Five of the Falcons’ past six games have come against playoff-level competition. They’ve won three of the five. That’s good. This isn’t: They’ve scored six touchdowns in those five games. They’ve kicked 16 field goals, which is stunning. Yes, it’s better to score three points than none. But can you reach the Super Bowl when your offensive star isn’t Matt Ryan but Matt Bryant?
The temptation is to say, “No, you can’t.” Then, after checking the remaining NFC teams: “Or maybe you can.” Foles threw four touchdown passes in his first start after Wentz was lost, but that was against the Giants, who were awful. The Eagles scored one offensive touchdown the next week against Oakland and were shut out in the regular-season finale against Dallas. (Foles worked one quarter against the Cowboys.)
The Falcons have averaged 22.3 points over their 17 games, down more than one-third from the 34 over their first 17 last season.

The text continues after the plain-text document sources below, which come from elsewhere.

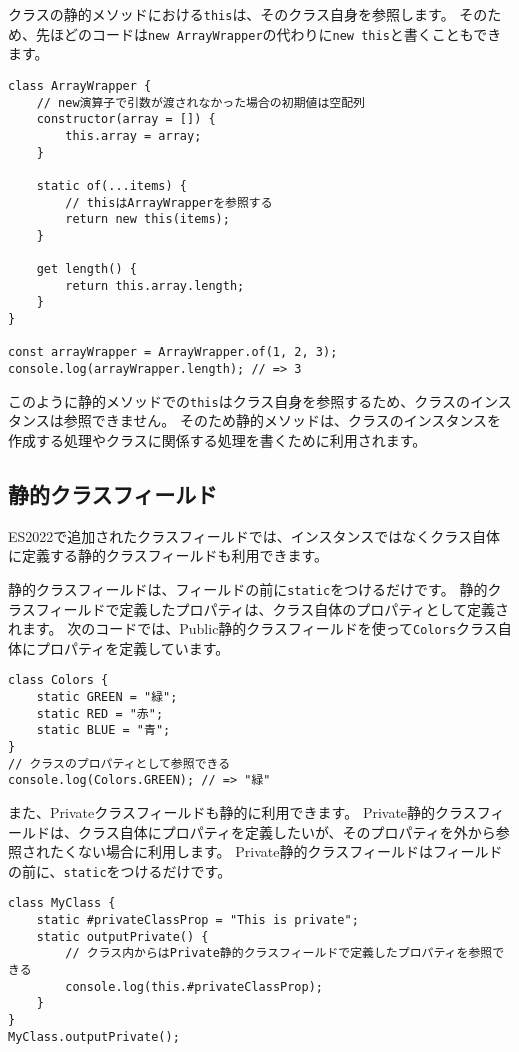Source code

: クラスの静的メソッドにおける\texttt{this}は、そのクラス自身を参照します。
そのため、先ほどのコードは\texttt{new ArrayWrapper}の代わりに\texttt{new this}と書くこともできます。

\begin{lstlisting}
class ArrayWrapper {
    // new演算子で引数が渡されなかった場合の初期値は空配列
    constructor(array = []) {
        this.array = array;
    }

    static of(...items) {
        // thisはArrayWrapperを参照する
        return new this(items);
    }

    get length() {
        return this.array.length;
    }
}

const arrayWrapper = ArrayWrapper.of(1, 2, 3);
console.log(arrayWrapper.length); // => 3
\end{lstlisting}

このように静的メソッドでの\texttt{this}はクラス自身を参照するため、クラスのインスタンスは参照できません。
そのため静的メソッドは、クラスのインスタンスを作成する処理やクラスに関係する処理を書くために利用されます。

\hypertarget{static-class-fields}{%
\subsection[静的クラスフィールド]{静的クラスフィールド\,\protect{}}\label{static-class-fields}}

ES2022で追加されたクラスフィールドでは、インスタンスではなくクラス自体に定義する静的クラスフィールドも利用できます。

静的クラスフィールドは、フィールドの前に\texttt{static}をつけるだけです。
静的クラスフィールドで定義したプロパティは、クラス自体のプロパティとして定義されます。
次のコードでは、Public静的クラスフィールドを使って\texttt{Colors}クラス自体にプロパティを定義しています。

\begin{lstlisting}
class Colors {
    static GREEN = "緑";
    static RED = "赤";
    static BLUE = "青";
}
// クラスのプロパティとして参照できる
console.log(Colors.GREEN); // => "緑"
\end{lstlisting}

また、Privateクラスフィールドも静的に利用できます。
Private静的クラスフィールドは、クラス自体にプロパティを定義したいが、そのプロパティを外から参照されたくない場合に利用します。
Private静的クラスフィールドはフィールドの前に、\texttt{static}をつけるだけです。
\newpage
\begin{lstlisting}
class MyClass {
    static #privateClassProp = "This is private";
    static outputPrivate() {
        // クラス内からはPrivate静的クラスフィールドで定義したプロパティを参照できる
        console.log(this.#privateClassProp);
    }
}
MyClass.outputPrivate();
\end{lstlisting}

Yes, the 2016 offense was a harmonic convergence. No, Steve Sarkisian was never going to be Kyle Shanahan. But nobody expected a unit that boasts the 2016 MVP, the NFL’s best receiver, its highest-paid running back and an All-Pro center to fall off this much. In eight games against playoff qualifiers, these Falcons have averaged 16.4 points. They’re 3-5 in those games.
There’s a counter-narrative emerging, sort of, that suggests the Falcons have become a defense-first operation. And they are, it must be said, better at defending than they were. Marquand Manuel seems an upgrade over Richard Smith, from whom Dan Quinn wrested the reins in December 2016. The first two players taken in all three drafts under Quinn were defenders. (Though Vic Beasley Jr. has regressed from being the NFL’s top sack man to just another guy.)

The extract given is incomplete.